(Pictures paired with source code)
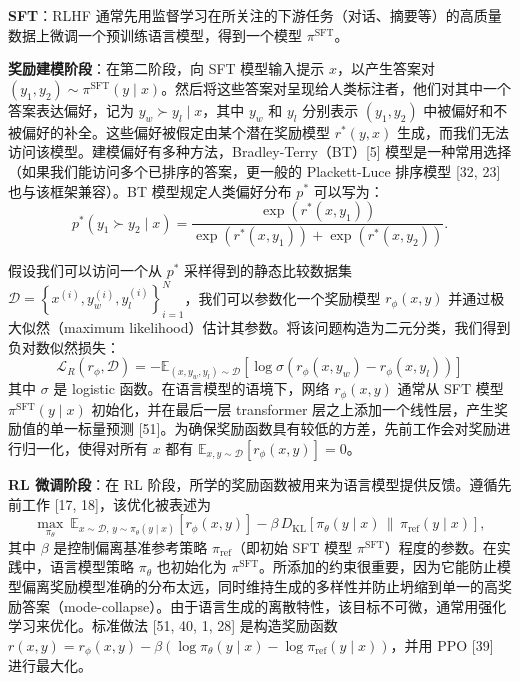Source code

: \documentclass[11pt,UTF8,fontset=fandol]{ctexart}
\newcommand{\KL}{\mathrm{KL}}
\newcommand{\sref}{\mathrm{ref}}
\newcommand{\ssft}{\mathrm{SFT}}
\begin{document}
\textbf{SFT}：RLHF 通常先用监督学习在所关注的下游任务（对话、摘要等）的高质量数据上微调一个预训练语言模型，得到一个模型 $\pi^{\ssft}$。

\textbf{奖励建模阶段}：在第二阶段，向 SFT 模型输入提示 $x$，以产生答案对 $(y_1, y_2) \sim \pi^{\ssft}(y \mid x)$。然后将这些答案对呈现给人类标注者，他们对其中一个答案表达偏好，记为 $y_w \succ y_l \mid x$，其中 $y_w$ 和 $y_l$ 分别表示 $(y_1, y_2)$ 中被偏好和不被偏好的补全。这些偏好被假定由某个潜在奖励模型 $r^*(y, x)$ 生成，而我们无法访问该模型。建模偏好有多种方法，Bradley-Terry（BT）[5] 模型是一种常用选择（如果我们能访问多个已排序的答案，更一般的 Plackett-Luce 排序模型 [32, 23] 也与该框架兼容）。BT 模型规定人类偏好分布 $p^*$ 可以写为：
\begin{equation}
p^*(y_1 \succ y_2 \mid x) = \frac{\exp\left(r^*(x, y_1)\right)}{\exp\left(r^*(x, y_1)\right) + \exp\left(r^*(x, y_2)\right)}. \tag{1}
\end{equation}

假设我们可以访问一个从 $p^*$ 采样得到的静态比较数据集 $\mathcal{D} = \left\{x^{(i)}, y_w^{(i)}, y_l^{(i)}\right\}_{i=1}^N$，我们可以参数化一个奖励模型 $r_\phi(x, y)$ 并通过极大似然（maximum likelihood）估计其参数。将该问题构造为二元分类，我们得到负对数似然损失：
\begin{equation}
\mathcal{L}_R(r_\phi, \mathcal{D}) = -\mathbb{E}_{(x, y_w, y_l) \sim \mathcal{D}}\left[\log \sigma\left(r_\phi(x, y_w) - r_\phi(x, y_l)\right)\right] \tag{2}
\end{equation}
其中 $\sigma$ 是 logistic 函数。在语言模型的语境下，网络 $r_\phi(x, y)$ 通常从 SFT 模型 $\pi^{\ssft}(y \mid x)$ 初始化，并在最后一层 transformer 层之上添加一个线性层，产生奖励值的单一标量预测 [51]。为确保奖励函数具有较低的方差，先前工作会对奖励进行归一化，使得对所有 $x$ 都有 $\mathbb{E}_{x, y \sim \mathcal{D}}[r_\phi(x, y)] = 0$。

\textbf{RL 微调阶段}：在 RL 阶段，所学的奖励函数被用来为语言模型提供反馈。遵循先前工作 [17, 18]，该优化被表述为
\begin{equation}
\max_{\pi_\theta}\ \mathbb{E}_{x \sim \mathcal{D},\, y \sim \pi_\theta(y \mid x)}\left[r_\phi(x, y)\right] - \beta\, D_{\KL}\left[\pi_\theta(y \mid x) \,\|\, \pi_\sref(y \mid x)\right], \tag{3}
\end{equation}
其中 $\beta$ 是控制偏离基准参考策略 $\pi_\sref$（即初始 SFT 模型 $\pi^{\ssft}$）程度的参数。在实践中，语言模型策略 $\pi_\theta$ 也初始化为 $\pi^{\ssft}$。所添加的约束很重要，因为它能防止模型偏离奖励模型准确的分布太远，同时维持生成的多样性并防止坍缩到单一的高奖励答案（mode-collapse）。由于语言生成的离散特性，该目标不可微，通常用强化学习来优化。标准做法 [51, 40, 1, 28] 是构造奖励函数 $r(x, y) = r_\phi(x, y) - \beta\left(\log \pi_\theta(y \mid x) - \log \pi_\sref(y \mid x)\right)$，并用 PPO [39] 进行最大化。
\end{document}
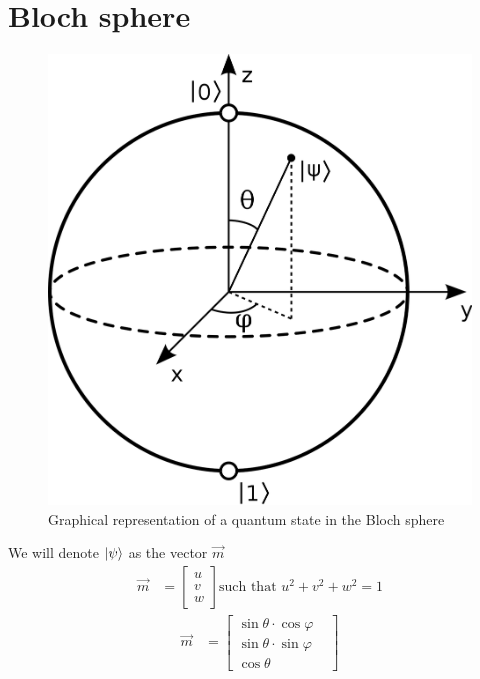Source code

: \documentclass{article}
\begin{document}
\section{Bloch sphere}
\begin{figure}[h]
    \centering
    \includegraphics[scale=0.15]{bloch-sphere.png}
    \caption{Graphical representation of a quantum state in the Bloch sphere}
\end{figure}
\noindent
We will denote $\ket{\psi}$ as the vector $\vec{m}$
\begin{equation}
    \begin{aligned}
        \vec{m} & = \begin{bmatrix}
            u \\ v \\ w
        \end{bmatrix} \text{such that } u^2 + v^2 + w^2 = 1
    \end{aligned}
\end{equation}
\begin{equation}
    \begin{aligned}
        \vec{m} & =
        \begin{bmatrix}
            \label{def-vect-m}
            \sin \theta \cdot \cos \varphi \\
            \sin \theta \cdot \sin \varphi \\
            \cos \theta &
        \end{bmatrix}
    \end{aligned}
\end{equation}
\end{document}

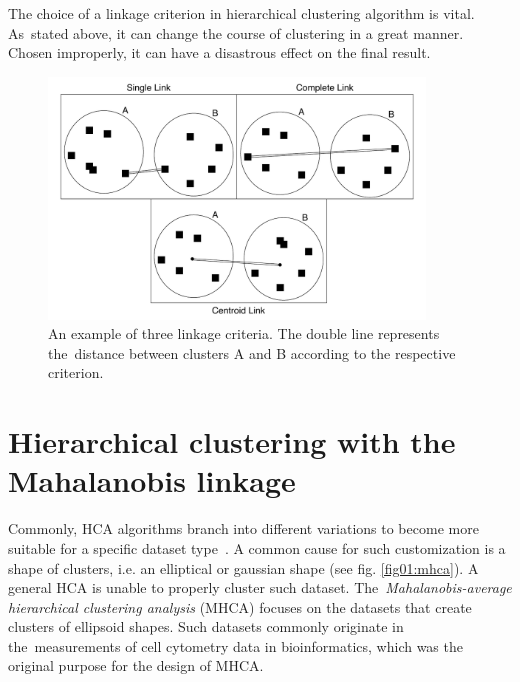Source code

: The choice of a linkage criterion in hierarchical clustering algorithm is vital. As~stated above, it can change the course of clustering in a great manner. Chosen improperly, it can have a disastrous effect on the final result.

\begin{figure}\centering
	\includegraphics[width=10cm]{img/linkage_criteria}
	\caption{An example of three linkage criteria. The double line represents the~distance between clusters A and B according to the respective criterion.}
	\label{fig01:link}
\end{figure}

\section{Hierarchical clustering with the Ma\-ha\-la\-no\-bis linkage}

Commonly, HCA algorithms branch into different variations to become more suitable for a specific dataset type~\cite{murtagh2008hierarchical,oh2004hierarchical,zhao2005hierarchical}. A common cause for such customization is a shape of clusters, i.e. an elliptical or gaussian shape (see fig. \ref{fig01:mhca}). A general HCA is unable to properly cluster such dataset. The~\emph{Ma\-ha\-la\-no\-bis-average hierarchical clustering analysis} (MHCA) focuses on the datasets that create clusters of ellipsoid shapes. Such datasets commonly originate in the~measurements of cell cytometry data in bioinformatics, which was the original purpose for the design of MHCA.

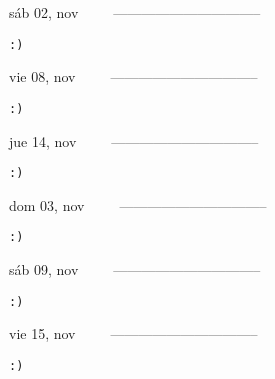 \documentclass[letterpaper,10pt]{article}
\begin{document}
\begin{multicols}{3}
{sáb 02, nov\ \ \ \ \ --------------------------------}
\begin{flushright}\begin{small}\texttt{:)}\end{small}\end{flushright}
\vfill
{vie 08, nov\ \ \ \ \ --------------------------------}
\begin{flushright}\begin{small}\texttt{:)}\end{small}\end{flushright}\par
\vfill
{jue 14, nov\ \ \ \ \ --------------------------------}
\begin{flushright}\begin{small}\texttt{:)}\end{small}\end{flushright}\par
\vfill
\end{multicols}
\vspace{1.05cm}

\begin{multicols}{3}
{dom 03, nov\ \ \ \ \ --------------------------------}
\begin{flushright}\begin{small}\texttt{:)}\end{small}\end{flushright}
\vfill
{sáb 09, nov\ \ \ \ \ --------------------------------}
\begin{flushright}\begin{small}\texttt{:)}\end{small}\end{flushright}\par
\vfill
{vie 15, nov\ \ \ \ \ --------------------------------}
\begin{flushright}\begin{small}\texttt{:)}\end{small}\end{flushright}\par
\vfill
\end{multicols}
\vspace{1.05cm}
\end{document}
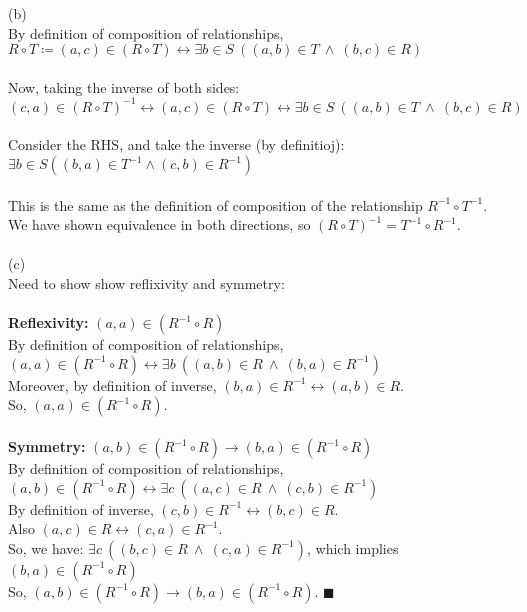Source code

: \documentclass[a4paper]{article}
\begin{document}
\begin{enumerate}
    (b)\\
    By definition of composition of relationships, $R \circ T \coloneq (a, c) \in (R \circ T) \leftrightarrow \exists b \in S\ ((a, b) \in T\ \land\ (b, c) \in R)$\\
    \\
    Now, taking the inverse of both sides:\\
    $(c, a) \in (R \circ T)^{-1} \leftrightarrow (a, c) \in (R \circ T) \leftrightarrow \exists b \in S\ ((a, b) \in T\ \land\ (b, c) \in R)$\\
    \\
    Consider the RHS, and take the inverse (by definitioj):\\
    $\exists b \in S ((b, a) \in T^{-1} \land (c, b) \in R^{-1})$\\
    \\
    This is the same as the definition of composition of the relationship $R^{-1} \circ T^{-1} $.\\
    We have shown equivalence in both directions, so $(R \circ T)^{-1} = T^{-1} \circ R^{-1}$.\\
    \\
    (c)\\
    Need to show show reflixivity and symmetry:\\
    \\
    \textbf{Reflexivity:} $(a, a) \in (R^{-1} \circ R)$\\
    By definition of composition of relationships, $(a, a) \in (R^{-1} \circ R) \leftrightarrow \exists b\ ((a, b) \in R\ \land\ (b, a) \in R^{-1})$\\
    Moreover, by definition of inverse, $(b, a) \in R^{-1} \leftrightarrow (a, b) \in R$.\\
    So, $(a, a) \in (R^{-1} \circ R)$.\\
    \\
    \textbf{Symmetry:} $(a, b) \in (R^{-1} \circ R) \rightarrow (b, a) \in (R^{-1} \circ R)$\\
    By definition of composition of relationships, $(a, b) \in (R^{-1} \circ R) \leftrightarrow \exists c\ ((a, c) \in R\ \land\ (c, b) \in R^{-1})$\\
    By definition of inverse, $(c, b) \in R^{-1} \leftrightarrow (b, c) \in R$.\\
    Also $(a, c) \in R \leftrightarrow (c, a) \in R^{-1}$.\\
    So, we have: $\exists c\ ((b, c) \in R\ \land\ (c, a) \in R^{-1})$, which implies $(b, a) \in (R^{-1} \circ R)$\\
    So, $(a, b) \in (R^{-1} \circ R) \rightarrow (b, a) \in (R^{-1} \circ R)$. $\blacksquare$\\


\end{enumerate}
\end{document}
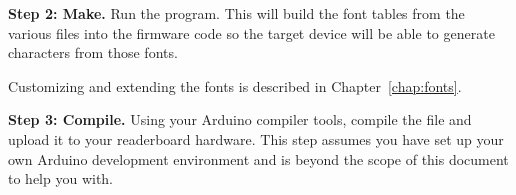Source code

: {\bfseries Step 2: Make.}
		Run the  program. This will build the font tables from the various
		 files into the firmware code so the target device will be able to
		generate characters from those fonts.

		Customizing and extending the fonts is described in Chapter~\ref{chap:fonts}.

{\bfseries Step 3: Compile.}
		Using your Arduino compiler tools, compile the  file and upload it
		to your readerboard hardware. This step assumes you have set up your own Arduino
		development environment and is beyond the scope of this document to help you with.


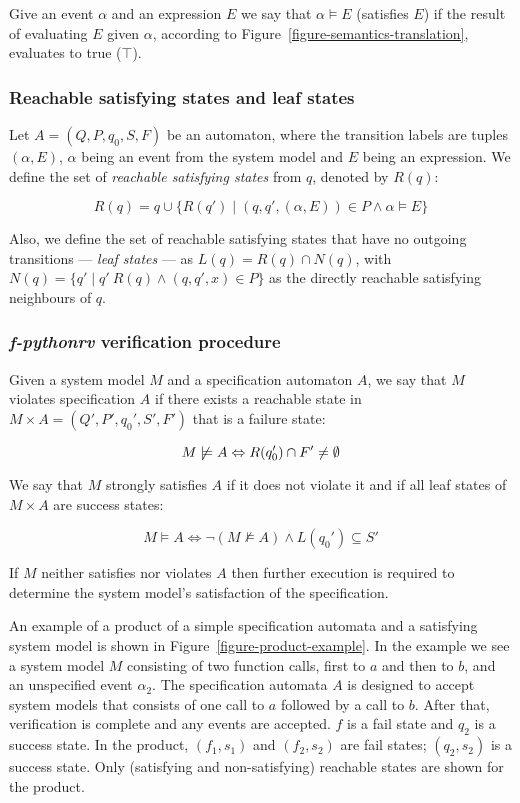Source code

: Give an event $\alpha$ and an expression $E$ we say that $\alpha \models E$
(satisfies $E$) if the result of evaluating $E$ given $\alpha$, according to
Figure~\ref{figure-semantics-translation}, evaluates to true ($\top$).


\subsubsection{Reachable satisfying states and leaf states}

Let $A = (Q,P,q_0,S,F)$ be an automaton, where the transition labels are tuples
$(\alpha, E)$, $\alpha$ being an event from the system model and $E$ being an
expression. We define the set of \textit{reachable satisfying states} from $q$,
denoted by $R(q)$:

\medskip
\[
  R(q) = q \cup \{R(q') \; | \; (q,q',(\alpha,E)) \in P \wedge \alpha \models E\}
\]
\medskip

Also, we define the set of reachable satisfying states that have no outgoing
transitions --- \textit{leaf states} --- as $L(q) = R(q) \cap N(q)$, with $N(q)
= \{q' \; | \; q' \ R(q) \wedge (q,q',x) \in P\}$ as the directly reachable
satisfying neighbours of $q$.


\subsubsection{\textit{f-pythonrv} verification procedure}

Given a system model $M$ and a specification automaton $A$, we say that $M$
violates specification $A$ if there exists a reachable state in $M \times A = (Q',
P', q_0', S', F')$ that is a failure state:

\medskip
\[
  M \not\models A \Leftrightarrow R(q_0') \cap F' \neq \emptyset \\
\]
\medskip

We say that $M$ strongly satisfies $A$ if it does not violate it and if all
leaf states of $M \times A$ are success states:

\medskip
\[
  M \models A \Leftrightarrow \neg(M \not\models A) \wedge L(q_0') \subseteq S'
\]
\medskip

If $M$ neither satisfies nor violates $A$ then further execution is required to
determine the system model's satisfaction of the specification.

An example of a product of a simple specification automata and a satisfying
system model is shown in Figure~\ref{figure-product-example}. In the example we
see a system model $M$ consisting of two function calls, first to $a$ and then
to $b$, and an unspecified event $\alpha_2$. The specification automata $A$ is
designed to accept system models that consists of one call to $a$ followed by a
call to $b$. After that, verification is complete and any events are accepted.
$f$ is a fail state and $q_2$ is a success state. In the product, $(f_1,s_1)$
and $(f_2,s_2)$ are fail states; $(q_2,s_2)$ is a success state. Only
(satisfying and non-satisfying) reachable states are shown for the product.

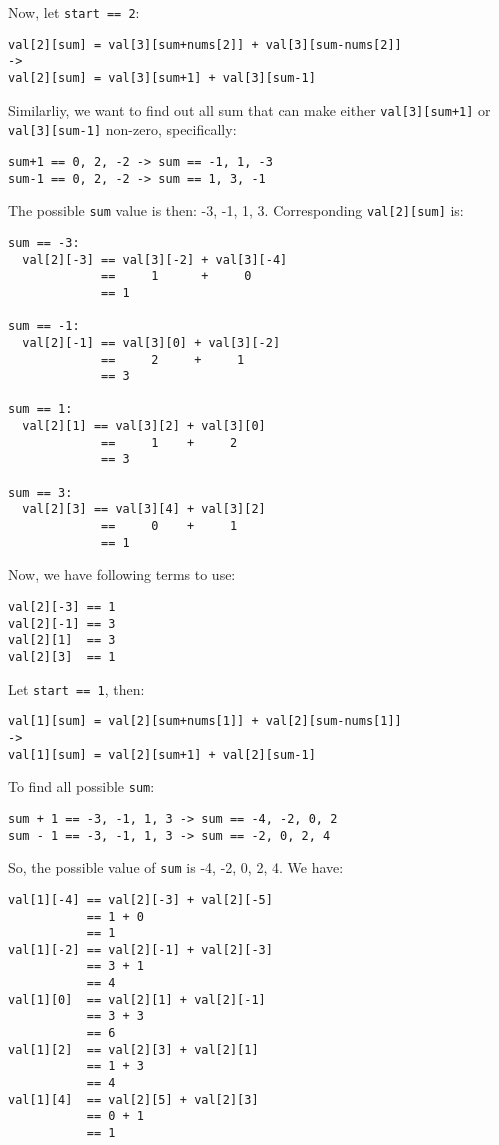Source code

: \documentclass[11pt]{article}
\begin{document}
Now, let \texttt{start == 2}:
\begin{Verbatim}[frame=single]
val[2][sum] = val[3][sum+nums[2]] + val[3][sum-nums[2]]
->
val[2][sum] = val[3][sum+1] + val[3][sum-1]
\end{Verbatim}
Similarliy, we want to find out all sum that can make either \texttt{val[3][sum+1]} or \texttt{val[3][sum-1]} non-zero, specifically:
\begin{Verbatim}[frame=single]
sum+1 == 0, 2, -2 -> sum == -1, 1, -3
sum-1 == 0, 2, -2 -> sum == 1, 3, -1
\end{Verbatim}
The possible \texttt{sum} value is then: -3, -1, 1, 3. Corresponding \texttt{val[2][sum]} is:
\begin{Verbatim}[frame=single]
sum == -3:
  val[2][-3] == val[3][-2] + val[3][-4]
             ==     1      +     0
             == 1

sum == -1:
  val[2][-1] == val[3][0] + val[3][-2]
             ==     2     +     1
             == 3

sum == 1:
  val[2][1] == val[3][2] + val[3][0]
             ==     1    +     2
             == 3

sum == 3:
  val[2][3] == val[3][4] + val[3][2]
             ==     0    +     1
             == 1             
\end{Verbatim}
Now, we have following terms to use:
\begin{Verbatim}[frame=single]
val[2][-3] == 1
val[2][-1] == 3
val[2][1]  == 3
val[2][3]  == 1
\end{Verbatim}
Let \texttt{start == 1}, then:
\begin{Verbatim}[frame=single]
val[1][sum] = val[2][sum+nums[1]] + val[2][sum-nums[1]]
->
val[1][sum] = val[2][sum+1] + val[2][sum-1]
\end{Verbatim}
To find all possible \texttt{sum}:
\begin{Verbatim}[frame=single]
sum + 1 == -3, -1, 1, 3 -> sum == -4, -2, 0, 2
sum - 1 == -3, -1, 1, 3 -> sum == -2, 0, 2, 4
\end{Verbatim}
So, the possible value of \texttt{sum} is -4, -2, 0, 2, 4. We have:
\begin{Verbatim}[frame=single]
val[1][-4] == val[2][-3] + val[2][-5]
           == 1 + 0
           == 1
val[1][-2] == val[2][-1] + val[2][-3]
           == 3 + 1
           == 4
val[1][0]  == val[2][1] + val[2][-1]
           == 3 + 3
           == 6
val[1][2]  == val[2][3] + val[2][1]
           == 1 + 3
           == 4
val[1][4]  == val[2][5] + val[2][3]
           == 0 + 1
           == 1           
\end{Verbatim}
\end{document}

**Aim of the exercise:** Going through the records above, state how many lines carry "which", with no other text.

**Solution to this problem:** 2